__Activity__:
Provide the count of lines below that include the word "send", without any accompanying remarks.

Stored data:
══════════

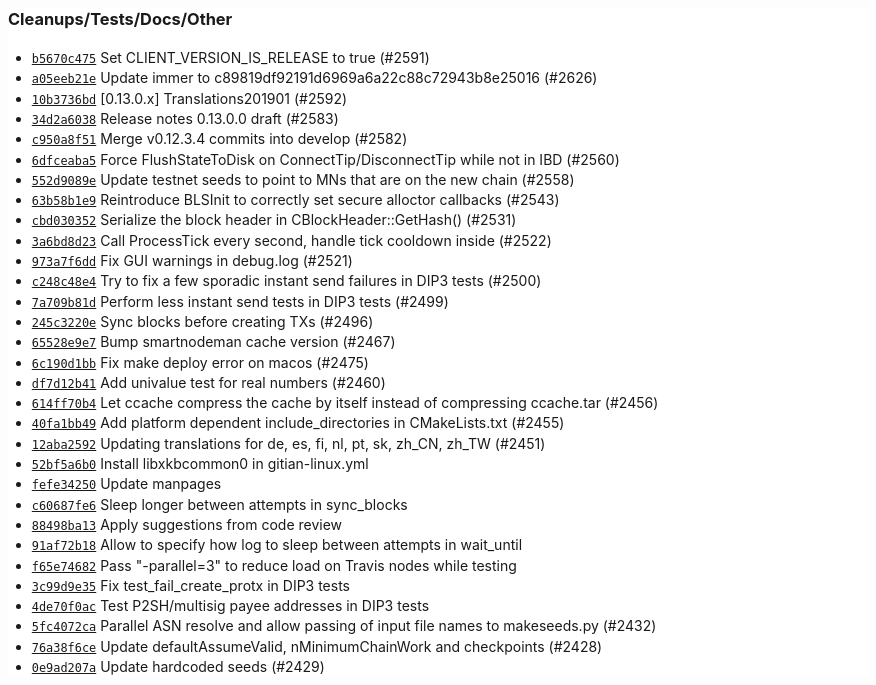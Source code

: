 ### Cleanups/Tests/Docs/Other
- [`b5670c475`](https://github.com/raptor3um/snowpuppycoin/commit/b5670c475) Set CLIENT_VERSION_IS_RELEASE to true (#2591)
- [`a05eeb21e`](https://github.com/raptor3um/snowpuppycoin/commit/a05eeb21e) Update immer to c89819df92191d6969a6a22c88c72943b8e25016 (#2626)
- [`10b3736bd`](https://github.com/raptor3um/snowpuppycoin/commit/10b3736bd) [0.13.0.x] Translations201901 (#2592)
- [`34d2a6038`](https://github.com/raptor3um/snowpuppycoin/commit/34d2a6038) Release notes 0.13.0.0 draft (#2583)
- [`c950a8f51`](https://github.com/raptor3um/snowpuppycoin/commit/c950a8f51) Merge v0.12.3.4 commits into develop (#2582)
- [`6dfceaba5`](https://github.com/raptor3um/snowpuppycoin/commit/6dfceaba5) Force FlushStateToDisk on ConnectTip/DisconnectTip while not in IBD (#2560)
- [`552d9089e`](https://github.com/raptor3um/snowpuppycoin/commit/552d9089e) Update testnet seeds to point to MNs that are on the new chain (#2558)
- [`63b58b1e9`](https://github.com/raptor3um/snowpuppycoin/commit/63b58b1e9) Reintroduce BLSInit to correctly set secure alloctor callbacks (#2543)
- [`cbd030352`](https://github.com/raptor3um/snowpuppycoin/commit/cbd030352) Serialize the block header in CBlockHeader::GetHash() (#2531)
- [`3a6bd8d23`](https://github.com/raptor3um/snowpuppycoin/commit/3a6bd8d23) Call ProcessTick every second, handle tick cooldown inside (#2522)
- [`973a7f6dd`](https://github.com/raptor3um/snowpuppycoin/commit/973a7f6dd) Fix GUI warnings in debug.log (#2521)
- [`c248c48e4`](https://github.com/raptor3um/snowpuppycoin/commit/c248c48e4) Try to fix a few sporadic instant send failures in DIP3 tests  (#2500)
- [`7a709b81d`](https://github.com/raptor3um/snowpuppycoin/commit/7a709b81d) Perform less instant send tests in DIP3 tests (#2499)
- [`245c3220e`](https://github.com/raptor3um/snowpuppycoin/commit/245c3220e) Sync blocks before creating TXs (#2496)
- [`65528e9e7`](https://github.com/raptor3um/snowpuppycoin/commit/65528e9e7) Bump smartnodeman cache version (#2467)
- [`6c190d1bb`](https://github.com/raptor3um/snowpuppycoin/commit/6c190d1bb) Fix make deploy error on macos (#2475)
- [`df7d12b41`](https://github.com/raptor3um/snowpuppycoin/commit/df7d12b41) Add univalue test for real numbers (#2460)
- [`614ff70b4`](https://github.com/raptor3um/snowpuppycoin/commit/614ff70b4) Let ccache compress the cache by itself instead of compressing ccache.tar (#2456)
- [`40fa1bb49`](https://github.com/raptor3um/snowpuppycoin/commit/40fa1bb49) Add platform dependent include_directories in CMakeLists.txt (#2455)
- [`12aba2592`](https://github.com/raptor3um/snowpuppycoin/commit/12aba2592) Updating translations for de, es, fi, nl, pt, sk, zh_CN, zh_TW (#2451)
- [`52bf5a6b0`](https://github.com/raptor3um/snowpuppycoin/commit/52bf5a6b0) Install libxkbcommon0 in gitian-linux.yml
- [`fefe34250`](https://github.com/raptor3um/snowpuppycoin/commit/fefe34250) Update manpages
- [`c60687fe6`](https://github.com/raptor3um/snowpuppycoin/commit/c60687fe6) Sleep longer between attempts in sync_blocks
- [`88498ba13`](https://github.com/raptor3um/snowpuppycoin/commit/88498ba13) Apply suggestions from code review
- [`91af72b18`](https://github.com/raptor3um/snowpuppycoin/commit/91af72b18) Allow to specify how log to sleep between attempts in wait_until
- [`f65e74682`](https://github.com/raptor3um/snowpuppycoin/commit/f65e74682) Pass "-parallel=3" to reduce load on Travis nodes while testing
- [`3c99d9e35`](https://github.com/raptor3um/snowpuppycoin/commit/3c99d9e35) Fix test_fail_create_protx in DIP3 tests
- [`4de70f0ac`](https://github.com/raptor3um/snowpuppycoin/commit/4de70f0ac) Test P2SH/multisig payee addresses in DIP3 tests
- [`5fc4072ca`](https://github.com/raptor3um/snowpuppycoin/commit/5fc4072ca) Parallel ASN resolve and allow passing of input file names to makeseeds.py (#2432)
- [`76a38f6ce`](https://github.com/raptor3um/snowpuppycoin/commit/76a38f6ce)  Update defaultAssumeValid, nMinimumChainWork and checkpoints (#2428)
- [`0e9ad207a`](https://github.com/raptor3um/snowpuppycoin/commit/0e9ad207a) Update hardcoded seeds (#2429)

══════════

__Written response__:
2